> PROBLEM DESCRIPTION: Set the material down again exactly, line by line, skipping each picture.

> MATERIAL FOR THIS TASK:
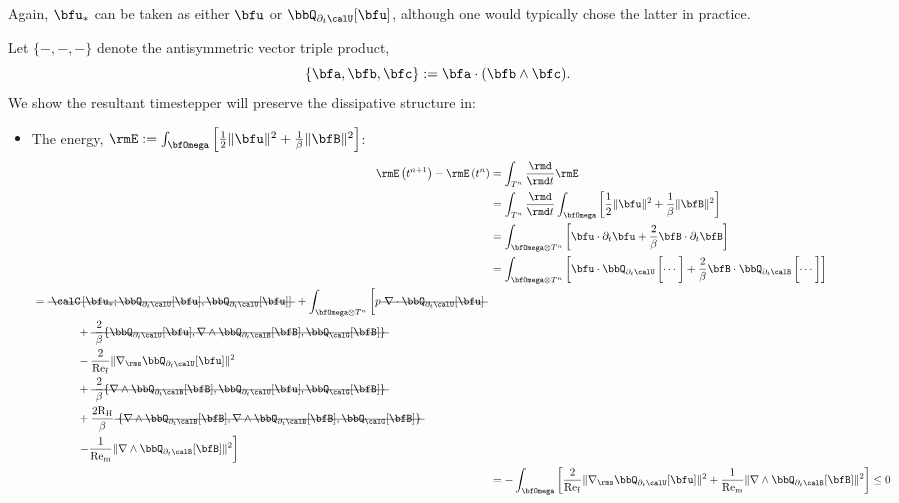     Again, $\bfu_{*}$ can be taken as either $\bfu$ or $\bbQ_{\partial_{t}\calU}[\bfu]$, although one would typically chose the latter in practice.

    \shortline

    Let $\{-, -, -\}$ denote the antisymmetric vector triple product,
    \begin{equation}
        \{\bfa, \bfb, \bfc\}  :=  \bfa\cdot(\bfb\wedge\bfc).
    \end{equation}
    We show the resultant timestepper will preserve the dissipative structure in:
    \begin{itemize}
        \item  The energy, $\rmE  :=  \int_{\bfOmega}\left[\frac{1}{2}\|\bfu\|^{2} + \frac{1}{\beta}\|\bfB\|^{2}\right]$:
        \begin{align}
                \rmE\left(t^{n + 1}\right) - \rmE\left(t^{n}\right)
                &=  \int_{T^{n}}\frac{\rmd}{\rmd t}\rmE  \\
                &=  \int_{T^{n}}\frac{\rmd}{\rmd t}\int_{\bfOmega}\left[\frac{1}{2}\|\bfu\|^{2} + \frac{1}{\beta}\|\bfB\|^{2}\right]  \\
                &=  \int_{\bfOmega\otimes T^{n}}\left[\bfu\cdot\partial_{t}\bfu + \frac{2}{\beta}\bfB\cdot\partial_{t}\bfB\right]  \\
                &=  \int_{\bfOmega\otimes T^{n}}\left[\bfu\cdot\bbQ_{\partial_{t}\calU}\left[\cdots\tall\right] + \frac{2}{\beta}\bfB\cdot\bbQ_{\partial_{t}\calB}\left[\cdots\tall\right]\right]  \\
            \begin{split}
                &=  \mst{\calC\left[\bfu_{*}; \bbQ_{\partial_{t}\calU}[\bfu], \bbQ_{\partial_{t}\calU}[\bfu]\right]} + \int_{\bfOmega\otimes T^{n}}\left[p\mst{\nabla\cdot\bbQ_{\partial_{t}\calU}[\bfu]}\tall\right.  \\
                &\qquad\qquad+ \mst{\frac{2}{\beta}\{\bbQ_{\partial_{t}\calU}[\bfu], \nabla\wedge\bbQ_{\partial_{t}\calB}[\bfB], \bbQ_{\calG}[\bfB]\}}  \\
                &\qquad\qquad- \frac{2}{\rmRef}\|\nabla_{\rms}\bbQ_{\partial_{t}\calU}[\bfu]\|^{2}  \\
                &\qquad\qquad+ \mst{\frac{2}{\beta}\{\nabla\wedge\bbQ_{\partial_{t}\calB}[\bfB], \bbQ_{\partial_{t}\calU}[\bfu], \bbQ_{\calG}[\bfB]\}}  \\
                &\qquad\qquad+ \frac{2\rmRH}{\beta}\mst{\{\nabla\wedge\bbQ_{\partial_{t}\calB}[\bfB], \nabla\wedge\bbQ_{\partial_{t}\calB}[\bfB], \bbQ_{\calG}[\bfB]\}}  \\
                &\qquad\qquad\left.- \frac{1}{\rmRem}\|\nabla\wedge\bbQ_{\partial_{t}\calB}[\bfB]\|^{2}\right]
            \end{split}  \\
                &=  - \int_{\bfOmega}\left[\frac{2}{\rmRef}\|\nabla_{\rms}\bbQ_{\partial_{t}\calU}[\bfu]\|^{2} + \frac{1}{\rmRem}\|\nabla\wedge\bbQ_{\partial_{t}\calB}[\bfB]\|^{2}\right]  \leq  0
        \end{align}
        

\end{itemize}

> EXERCISE RESPONSE:
     Again, $\bfu_{*}$ can be taken as either $\bfu$ or $\bbQ_{\partial_{t}\calU}[\bfu]$, although one would typically chose the latter in practice.

    \shortline

    Let $\{-, -, -\}$ denote the antisymmetric vector triple product,
    \begin{equation}
        \{\bfa, \bfb, \bfc\}  :=  \bfa\cdot(\bfb\wedge\bfc).
    \end{equation}
    We show the resultant timestepper will preserve the dissipative structure in:
    \begin{itemize}
        \item  The energy, $\rmE  :=  \int_{\bfOmega}\left[\frac{1}{2}\|\bfu\|^{2} + \frac{1}{\beta}\|\bfB\|^{2}\right]$:
        \begin{align}
                \rmE\left(t^{n + 1}\right) - \rmE\left(t^{n}\right)
                &=  \int_{T^{n}}\frac{\rmd}{\rmd t}\rmE  \\
                &=  \int_{T^{n}}\frac{\rmd}{\rmd t}\int_{\bfOmega}\left[\frac{1}{2}\|\bfu\|^{2} + \frac{1}{\beta}\|\bfB\|^{2}\right]  \\
                &=  \int_{\bfOmega\otimes T^{n}}\left[\bfu\cdot\partial_{t}\bfu + \frac{2}{\beta}\bfB\cdot\partial_{t}\bfB\right]  \\
                &=  \int_{\bfOmega\otimes T^{n}}\left[\bfu\cdot\bbQ_{\partial_{t}\calU}\left[\cdots\tall\right] + \frac{2}{\beta}\bfB\cdot\bbQ_{\partial_{t}\calB}\left[\cdots\tall\right]\right]  \\
            \begin{split}
                &=  \mst{\calC\left[\bfu_{*}; \bbQ_{\partial_{t}\calU}[\bfu], \bbQ_{\partial_{t}\calU}[\bfu]\right]} + \int_{\bfOmega\otimes T^{n}}\left[p\mst{\nabla\cdot\bbQ_{\partial_{t}\calU}[\bfu]}\tall\right.  \\
                &\qquad\qquad+ \mst{\frac{2}{\beta}\{\bbQ_{\partial_{t}\calU}[\bfu], \nabla\wedge\bbQ_{\partial_{t}\calB}[\bfB], \bbQ_{\calG}[\bfB]\}}  \\
                &\qquad\qquad- \frac{2}{\rmRef}\|\nabla_{\rms}\bbQ_{\partial_{t}\calU}[\bfu]\|^{2}  \\
                &\qquad\qquad+ \mst{\frac{2}{\beta}\{\nabla\wedge\bbQ_{\partial_{t}\calB}[\bfB], \bbQ_{\partial_{t}\calU}[\bfu], \bbQ_{\calG}[\bfB]\}}  \\
                &\qquad\qquad+ \frac{2\rmRH}{\beta}\mst{\{\nabla\wedge\bbQ_{\partial_{t}\calB}[\bfB], \nabla\wedge\bbQ_{\partial_{t}\calB}[\bfB], \bbQ_{\calG}[\bfB]\}}  \\
                &\qquad\qquad\left.- \frac{1}{\rmRem}\|\nabla\wedge\bbQ_{\partial_{t}\calB}[\bfB]\|^{2}\right]
            \end{split}  \\
                &=  - \int_{\bfOmega}\left[\frac{2}{\rmRef}\|\nabla_{\rms}\bbQ_{\partial_{t}\calU}[\bfu]\|^{2} + \frac{1}{\rmRem}\|\nabla\wedge\bbQ_{\partial_{t}\calB}[\bfB]\|^{2}\right]  \leq  0
        \end{align}
        

\end{itemize}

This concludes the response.